> **Work request**
Below are the entries; count the lines in them that contain the word "wählbar" and give only the number.
-------- Excerpted records
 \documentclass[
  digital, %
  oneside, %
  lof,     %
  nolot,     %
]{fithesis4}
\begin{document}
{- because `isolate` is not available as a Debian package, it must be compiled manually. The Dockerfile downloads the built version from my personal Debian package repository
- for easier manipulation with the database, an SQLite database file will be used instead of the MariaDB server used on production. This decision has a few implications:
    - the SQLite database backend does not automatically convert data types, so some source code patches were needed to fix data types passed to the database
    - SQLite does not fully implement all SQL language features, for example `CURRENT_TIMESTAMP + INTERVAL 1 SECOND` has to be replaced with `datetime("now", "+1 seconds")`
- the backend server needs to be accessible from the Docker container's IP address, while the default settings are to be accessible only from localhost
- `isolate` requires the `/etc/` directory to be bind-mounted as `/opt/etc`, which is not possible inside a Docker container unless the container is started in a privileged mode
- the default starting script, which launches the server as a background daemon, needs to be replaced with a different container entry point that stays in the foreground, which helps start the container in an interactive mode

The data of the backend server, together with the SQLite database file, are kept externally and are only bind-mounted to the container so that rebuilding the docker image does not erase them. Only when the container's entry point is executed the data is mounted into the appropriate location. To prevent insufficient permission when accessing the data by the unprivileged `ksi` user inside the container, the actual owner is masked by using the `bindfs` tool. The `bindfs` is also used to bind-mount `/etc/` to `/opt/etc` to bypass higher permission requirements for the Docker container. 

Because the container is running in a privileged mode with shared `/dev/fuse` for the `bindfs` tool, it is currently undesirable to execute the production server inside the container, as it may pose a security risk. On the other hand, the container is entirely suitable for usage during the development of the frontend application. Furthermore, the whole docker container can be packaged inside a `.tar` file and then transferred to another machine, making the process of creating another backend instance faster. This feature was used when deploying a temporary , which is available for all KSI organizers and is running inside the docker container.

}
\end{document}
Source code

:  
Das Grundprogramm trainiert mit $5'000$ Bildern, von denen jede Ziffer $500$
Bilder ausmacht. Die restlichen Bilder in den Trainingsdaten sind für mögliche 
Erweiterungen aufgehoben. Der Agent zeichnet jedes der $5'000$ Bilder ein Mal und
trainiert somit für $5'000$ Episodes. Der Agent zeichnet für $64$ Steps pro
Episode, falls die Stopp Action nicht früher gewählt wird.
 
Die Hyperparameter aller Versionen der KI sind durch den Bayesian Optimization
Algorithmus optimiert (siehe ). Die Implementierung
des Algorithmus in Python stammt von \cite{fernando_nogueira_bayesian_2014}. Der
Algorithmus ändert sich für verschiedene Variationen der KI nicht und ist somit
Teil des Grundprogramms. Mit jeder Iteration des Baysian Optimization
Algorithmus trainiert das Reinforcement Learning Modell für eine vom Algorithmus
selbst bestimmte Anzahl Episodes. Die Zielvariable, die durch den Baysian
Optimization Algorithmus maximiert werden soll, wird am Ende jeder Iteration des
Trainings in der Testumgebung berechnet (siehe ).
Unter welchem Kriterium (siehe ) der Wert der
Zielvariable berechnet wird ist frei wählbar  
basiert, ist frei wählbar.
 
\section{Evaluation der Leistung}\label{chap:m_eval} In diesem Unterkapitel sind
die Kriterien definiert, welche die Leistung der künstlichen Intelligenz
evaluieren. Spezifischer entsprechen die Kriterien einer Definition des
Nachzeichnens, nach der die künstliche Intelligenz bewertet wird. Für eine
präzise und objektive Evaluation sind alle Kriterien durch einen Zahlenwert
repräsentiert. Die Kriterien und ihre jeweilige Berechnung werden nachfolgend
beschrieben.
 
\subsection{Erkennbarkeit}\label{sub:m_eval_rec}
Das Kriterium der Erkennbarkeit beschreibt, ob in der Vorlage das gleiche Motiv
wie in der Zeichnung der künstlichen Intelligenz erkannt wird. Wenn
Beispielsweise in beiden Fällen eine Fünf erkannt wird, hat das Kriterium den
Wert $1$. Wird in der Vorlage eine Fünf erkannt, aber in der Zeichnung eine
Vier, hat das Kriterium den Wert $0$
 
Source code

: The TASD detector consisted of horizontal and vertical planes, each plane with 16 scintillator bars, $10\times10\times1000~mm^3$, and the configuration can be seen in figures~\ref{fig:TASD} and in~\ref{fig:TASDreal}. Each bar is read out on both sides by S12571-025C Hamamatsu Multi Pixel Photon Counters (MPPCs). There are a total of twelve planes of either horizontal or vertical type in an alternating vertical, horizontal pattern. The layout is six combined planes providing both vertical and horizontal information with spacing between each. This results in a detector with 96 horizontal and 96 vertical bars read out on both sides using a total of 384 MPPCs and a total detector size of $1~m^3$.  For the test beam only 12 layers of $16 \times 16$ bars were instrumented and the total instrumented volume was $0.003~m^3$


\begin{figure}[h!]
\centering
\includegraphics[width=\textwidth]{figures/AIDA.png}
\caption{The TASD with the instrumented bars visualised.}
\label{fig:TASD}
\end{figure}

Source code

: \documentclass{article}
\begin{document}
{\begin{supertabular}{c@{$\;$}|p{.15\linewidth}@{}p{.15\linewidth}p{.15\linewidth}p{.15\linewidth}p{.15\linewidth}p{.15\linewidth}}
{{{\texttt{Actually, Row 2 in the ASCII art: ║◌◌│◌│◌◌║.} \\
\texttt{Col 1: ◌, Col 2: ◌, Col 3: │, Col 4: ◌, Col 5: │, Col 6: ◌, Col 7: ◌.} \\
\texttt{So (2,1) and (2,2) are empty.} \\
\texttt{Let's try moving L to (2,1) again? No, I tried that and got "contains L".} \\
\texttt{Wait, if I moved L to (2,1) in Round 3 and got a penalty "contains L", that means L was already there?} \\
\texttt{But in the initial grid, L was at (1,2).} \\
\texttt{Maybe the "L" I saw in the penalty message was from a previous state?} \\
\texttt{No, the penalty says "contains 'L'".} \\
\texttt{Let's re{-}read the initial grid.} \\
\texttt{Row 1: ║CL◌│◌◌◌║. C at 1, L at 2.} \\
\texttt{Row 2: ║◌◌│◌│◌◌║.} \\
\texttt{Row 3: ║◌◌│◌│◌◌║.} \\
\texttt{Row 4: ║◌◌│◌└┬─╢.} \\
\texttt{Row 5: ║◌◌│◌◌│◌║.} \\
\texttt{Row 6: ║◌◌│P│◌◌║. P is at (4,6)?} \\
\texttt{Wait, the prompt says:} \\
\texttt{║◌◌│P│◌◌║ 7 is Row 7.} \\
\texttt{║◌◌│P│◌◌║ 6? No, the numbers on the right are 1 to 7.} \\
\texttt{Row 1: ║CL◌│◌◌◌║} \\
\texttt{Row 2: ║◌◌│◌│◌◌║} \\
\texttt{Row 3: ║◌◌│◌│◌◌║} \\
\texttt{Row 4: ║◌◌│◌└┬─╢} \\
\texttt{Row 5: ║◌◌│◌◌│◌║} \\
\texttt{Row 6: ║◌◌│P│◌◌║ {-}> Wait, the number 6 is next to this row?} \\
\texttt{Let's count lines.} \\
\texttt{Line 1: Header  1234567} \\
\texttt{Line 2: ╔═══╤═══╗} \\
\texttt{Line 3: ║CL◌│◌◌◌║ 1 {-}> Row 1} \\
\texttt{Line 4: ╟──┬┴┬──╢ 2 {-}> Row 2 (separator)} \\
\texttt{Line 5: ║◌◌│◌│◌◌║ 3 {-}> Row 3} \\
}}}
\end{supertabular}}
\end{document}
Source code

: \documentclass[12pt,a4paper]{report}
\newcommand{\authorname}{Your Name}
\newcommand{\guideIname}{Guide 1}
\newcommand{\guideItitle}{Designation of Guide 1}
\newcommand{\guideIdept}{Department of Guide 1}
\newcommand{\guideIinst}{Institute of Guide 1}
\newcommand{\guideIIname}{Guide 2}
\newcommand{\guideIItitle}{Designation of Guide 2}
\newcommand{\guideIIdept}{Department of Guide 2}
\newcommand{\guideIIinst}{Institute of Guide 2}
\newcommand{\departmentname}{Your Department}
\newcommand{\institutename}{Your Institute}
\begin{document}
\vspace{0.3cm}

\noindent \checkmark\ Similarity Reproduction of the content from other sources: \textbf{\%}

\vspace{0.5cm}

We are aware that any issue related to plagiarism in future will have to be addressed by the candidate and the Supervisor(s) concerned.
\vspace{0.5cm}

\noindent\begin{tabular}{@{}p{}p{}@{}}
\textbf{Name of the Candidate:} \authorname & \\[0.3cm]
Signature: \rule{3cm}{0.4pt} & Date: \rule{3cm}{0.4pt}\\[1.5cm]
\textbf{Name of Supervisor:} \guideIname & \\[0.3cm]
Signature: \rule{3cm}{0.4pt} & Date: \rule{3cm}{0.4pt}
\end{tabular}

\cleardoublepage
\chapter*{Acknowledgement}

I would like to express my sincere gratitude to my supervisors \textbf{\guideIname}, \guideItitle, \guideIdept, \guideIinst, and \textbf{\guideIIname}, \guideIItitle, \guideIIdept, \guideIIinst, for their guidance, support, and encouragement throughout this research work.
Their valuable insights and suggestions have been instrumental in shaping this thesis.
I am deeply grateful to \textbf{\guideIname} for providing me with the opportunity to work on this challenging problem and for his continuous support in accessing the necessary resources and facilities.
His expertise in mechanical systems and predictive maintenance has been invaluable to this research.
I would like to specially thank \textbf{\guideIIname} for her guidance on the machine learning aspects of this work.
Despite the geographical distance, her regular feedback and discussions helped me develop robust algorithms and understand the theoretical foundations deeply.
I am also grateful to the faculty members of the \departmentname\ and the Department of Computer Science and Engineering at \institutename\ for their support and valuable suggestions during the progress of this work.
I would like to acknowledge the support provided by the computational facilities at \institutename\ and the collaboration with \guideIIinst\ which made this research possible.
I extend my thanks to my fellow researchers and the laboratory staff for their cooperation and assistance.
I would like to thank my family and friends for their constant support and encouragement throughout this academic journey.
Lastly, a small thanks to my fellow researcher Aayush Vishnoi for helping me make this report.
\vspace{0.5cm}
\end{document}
----------------
> **Response to the exercise**
2